To that end, the library is literally just the trait shown above and some helpers.
Example: Rate Limiting
Imagine you had a complex error type, but wanted to uniformly extract rate limiting information from
the different variants of the type. One way to do so would be to create a match that's deeply aware
of every variant of every variant. It can get combinatoric. Instead, what we can do is define a
Handle<RateLimit> for each type, and then extract the rate limit from the errors in a way that
allows local decisions to be made for each error variant.

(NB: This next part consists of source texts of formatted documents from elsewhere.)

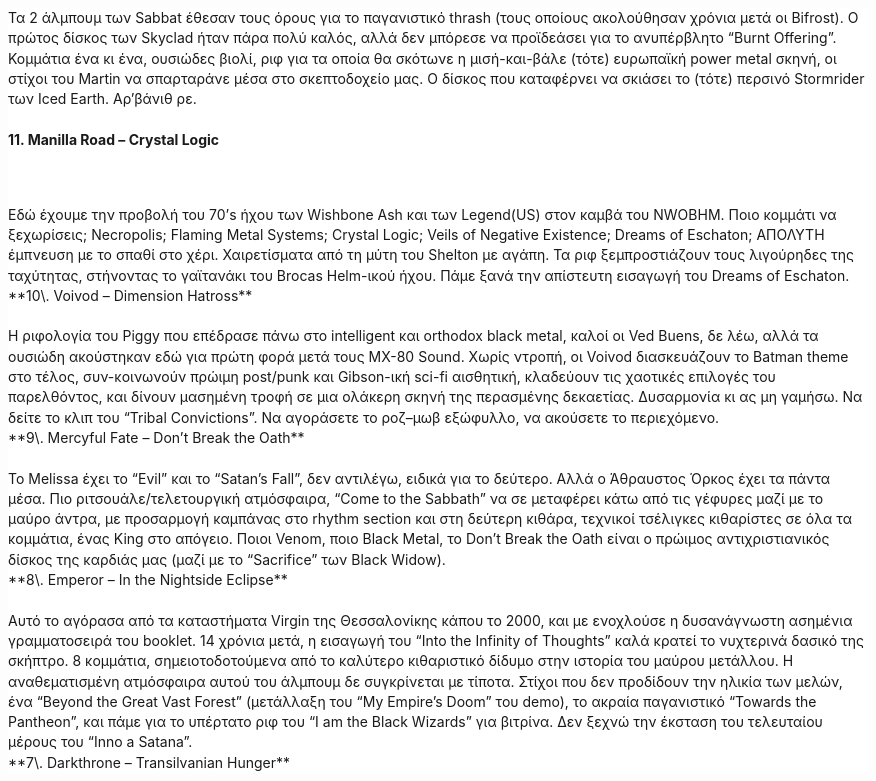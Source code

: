 Τα 2 άλμπουμ των Sabbat έθεσαν τους όρους για το παγανιστικό thrash (τους οποίους ακολούθησαν χρόνια μετά οι Bifrost). Ο πρώτος δίσκος των Skyclad ήταν πάρα πολύ καλός, αλλά δεν μπόρεσε να προϊδεάσει για το ανυπέρβλητο “Burnt Offering”. Κομμάτια ένα κι ένα, ουσιώδες βιολί, ριφ για τα οποία θα σκότωνε η μισή-και-βάλε (τότε) ευρωπαϊκή power metal σκηνή, οι στίχοι του Martin να σπαρταράνε μέσα στο σκεπτοδοχείο μας. Ο δίσκος που καταφέρνει να σκιάσει το (τότε) περσινό Stormrider των Iced Earth. Αρ’βάνιθ ρε.  
<br>
**11\. Manilla Road – Crystal Logic**  
<br>
<iframe class="w-full" height="415" src="https://www.youtube.com/embed/KjXDEuT7onA" frameborder="0" allow="accelerometer; autoplay; encrypted-media; gyroscope; picture-in-picture" allowfullscreen></iframe>  
<br>
Εδώ έχουμε την προβολή του 70’s ήχου των Wishbone Ash και των Legend(US) στον καμβά του NWOBHM. Ποιο κομμάτι να ξεχωρίσεις; Necropolis; Flaming Metal Systems; Crystal Logic; Veils of Negative Existence; Dreams of Eschaton; ΑΠΟΛΥΤΗ έμπνευση με το σπαθί στο χέρι. Χαιρετίσματα από τη μύτη του Shelton με αγάπη. Τα ριφ ξεμπροστιάζουν τους λιγούρηδες της ταχύτητας, στήνοντας το γαϊτανάκι του Brocas Helm-ικού ήχου. Πάμε ξανά την απίστευτη εισαγωγή του Dreams of Eschaton.  
<br>
**10\. Voivod – Dimension Hatross**  
<br>
<iframe class="w-full" height="415" src="https://www.youtube.com/embed/UPS4Ger8NjY" frameborder="0" allow="accelerometer; autoplay; encrypted-media; gyroscope; picture-in-picture" allowfullscreen></iframe>  
<br>
Η ριφολογία του Piggy που επέδρασε πάνω στο intelligent και orthodox black metal, καλοί οι Ved Buens, δε λέω, αλλά τα ουσιώδη ακούστηκαν εδώ για πρώτη φορά μετά τους MX-80 Sound. Χωρίς ντροπή, οι Voivod διασκευάζουν το Batman theme στο τέλος, συν-κοινωνούν πρώιμη post/punk και Gibson-ική sci-fi αισθητική, κλαδεύουν τις χαοτικές επιλογές του παρελθόντος, και δίνουν μασημένη τροφή σε μια ολάκερη σκηνή της περασμένης δεκαετίας. Δυσαρμονία κι ας μη γαμήσω. Να δείτε το κλιπ του “Tribal Convictions”. Να αγοράσετε το ροζ–μωβ εξώφυλλο, να ακούσετε το περιεχόμενο.  
<br>
**9\. Mercyful Fate – Don’t Break the Oath**  
<br>
<iframe class="w-full" height="415" src="https://www.youtube.com/embed/sEKFmokUiBg" frameborder="0" allow="accelerometer; autoplay; encrypted-media; gyroscope; picture-in-picture" allowfullscreen></iframe>  
<br>
Το Melissa έχει το “Evil” και το “Satan’s Fall”, δεν αντιλέγω, ειδικά για το δεύτερο. Αλλά ο Άθραυστος Όρκος έχει τα πάντα μέσα. Πιο ριτσουάλε/τελετουργική ατμόσφαιρα, “Come to the Sabbath” να σε μεταφέρει κάτω από τις γέφυρες μαζί με το μαύρο άντρα, με προσαρμογή καμπάνας στο rhythm section και στη δεύτερη κιθάρα, τεχνικοί τσέλιγκες κιθαρίστες σε όλα τα κομμάτια, ένας King στο απόγειο. Ποιοι Venom, ποιο Black Metal, το Don’t Break the Oath είναι ο πρώιμος αντιχριστιανικός δίσκος της καρδιάς μας (μαζί με το “Sacrifice” των Black Widow).  
<br>
**8\. Emperor – In the Nightside Eclipse**  
<br>
<iframe class="w-full" height="415" src="https://www.youtube.com/embed/tccZs_veliA" frameborder="0" allow="accelerometer; autoplay; encrypted-media; gyroscope; picture-in-picture" allowfullscreen></iframe>  
<br>
Αυτό το αγόρασα από τα καταστήματα Virgin της Θεσσαλονίκης κάπου το 2000, και με ενοχλούσε η δυσανάγνωστη ασημένια γραμματοσειρά του booklet. 14 χρόνια μετά, η εισαγωγή του “Into the Infinity of Thoughts” καλά κρατεί το νυχτερινά δασικό της σκήπτρο. 8 κομμάτια, σημειοτοδοτούμενα από το καλύτερο κιθαριστικό δίδυμο στην ιστορία του μαύρου μετάλλου. Η αναθεματισμένη ατμόσφαιρα αυτού του άλμπουμ δε συγκρίνεται με τίποτα. Στίχοι που δεν προδίδουν την ηλικία των μελών, ένα “Beyond the Great Vast Forest” (μετάλλαξη του “My Empire’s Doom” του demo), το ακραία παγανιστικό “Towards the Pantheon”, και πάμε για το υπέρτατο ριφ του “I am the Black Wizards” για βιτρίνα. Δεν ξεχνώ την έκσταση του τελευταίου μέρους του “Inno a Satana”.  
<br>
**7\. Darkthrone – Transilvanian Hunger**  
<br>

It looks something like this:
use handled::{Handle, HandleResult};
#[derive(Clone, Debug, Eq, PartialEq)]
struct RateLimit {
wait_ms: u32,
debug: String,
}
impl std::fmt::Display for RateLimit {
fn fmt(&self, f: &mut std::fmt::Formatter) -> std::fmt::Result {
write!(f, "{self:?}")
}
}
impl Handle<RateLimit> for RateLimit {
fn handle(&self) -> Option<Self> {
Some(self.clone())
}
}
#[derive(Clone, Debug)]
enum MyCustomError {
Variant1(Type1),
Variant2(Type2),
Variant3(Error1),
}
impl std::fmt::Display for MyCustomError {
fn fmt(&self, fmt: &mut std::fmt::Formatter<'_>) -> Result<(), std::fmt::Error> {
write!(fmt, "{self:?}")
}
}
impl std::error::Error for MyCustomError {
fn source(&self) -> Option<&(dyn std::error::Error + 'static)> {
match self {
Self::Variant1(_) => None,
Self::Variant2(_) => None,
Self::Variant3(e) => Some(e),
}
}
}
impl Handle<RateLimit> for MyCustomError {
fn handle(&self) -> Option<RateLimit> {
match self {
Self::Variant1(_) => None,
Self::Variant2(x) => x.handle(),
Self::Variant3(x) => x.handle(),
}
}
}
#[derive(Clone, Debug)]
enum Type1 {
SomeErrorCode,
}
#[derive(Clone, Debug)]
struct Type2 {
code: u16,
text: String,
}
impl Handle<RateLimit> for Type2 {
fn handle(&self) -> Option<RateLimit> {
if self.code == 429 {
Some(RateLimit {
wait_ms: 42,
debug: self.text.clone(),
})
} else {
None
}
}
}
#[derive(Clone, Debug)]
struct Error1 {}
impl std::fmt::Display for Error1 {
fn fmt(&self, fmt: &mut std::fmt::Formatter<'_>) -> Result<(), std::fmt::Error> {
write!(fmt, "{self:?}")
}
}
impl std::error::Error for Error1 {}
impl Handle<RateLimit> for Error1 {
fn handle(&self) -> Option<RateLimit> {
Some(RateLimit {
wait_ms: 84,
debug: "Slow down!".to_string(),
})
}
}
let err1 = MyCustomError::Variant1(Type1::SomeErrorCode);
let rate1: Option<RateLimit> = err1.handle();
assert!(rate1.is_none());
let err2 = MyCustomError::Variant2(Type2 {
code: 429,
text: "Slow down!".to_string(),
});
let rate2: Option<RateLimit> = err2.handle();
assert_eq!(
Some(RateLimit {
wait_ms: 42,
debug: "Slow down!".to_string()
}),
rate2
);
let err3 = MyCustomError::Variant3(Error1 {});
let rate3: Option<RateLimit> = err3.handle();
assert_eq!(
Some(RateLimit {
wait_ms: 84,
debug: "Slow down!".to_string()
}),
rate3
);
let result = Err::<(), _>(MyCustomError::Variant2(Type2 {
code: 429,
text: "Slow down!".to_string(),
}));
let result: Result<_, RateLimit> = result.handle_result();
assert_eq!(
RateLimit {
wait_ms: 42,
debug: "Slow down!".to_string()
},
result.unwrap_err()
);
let result1 = Err::<(), _>(MyCustomError::Variant1(Type1::SomeErrorCode));
assert_eq!("Err(Variant1(SomeErrorCode))", format!("{result1:?}"));
let result2: Result<_, RateLimit> = result1.handle_result();
assert_eq!("Ok(Err(Variant1(SomeErrorCode)))", format!("{result2:?}"));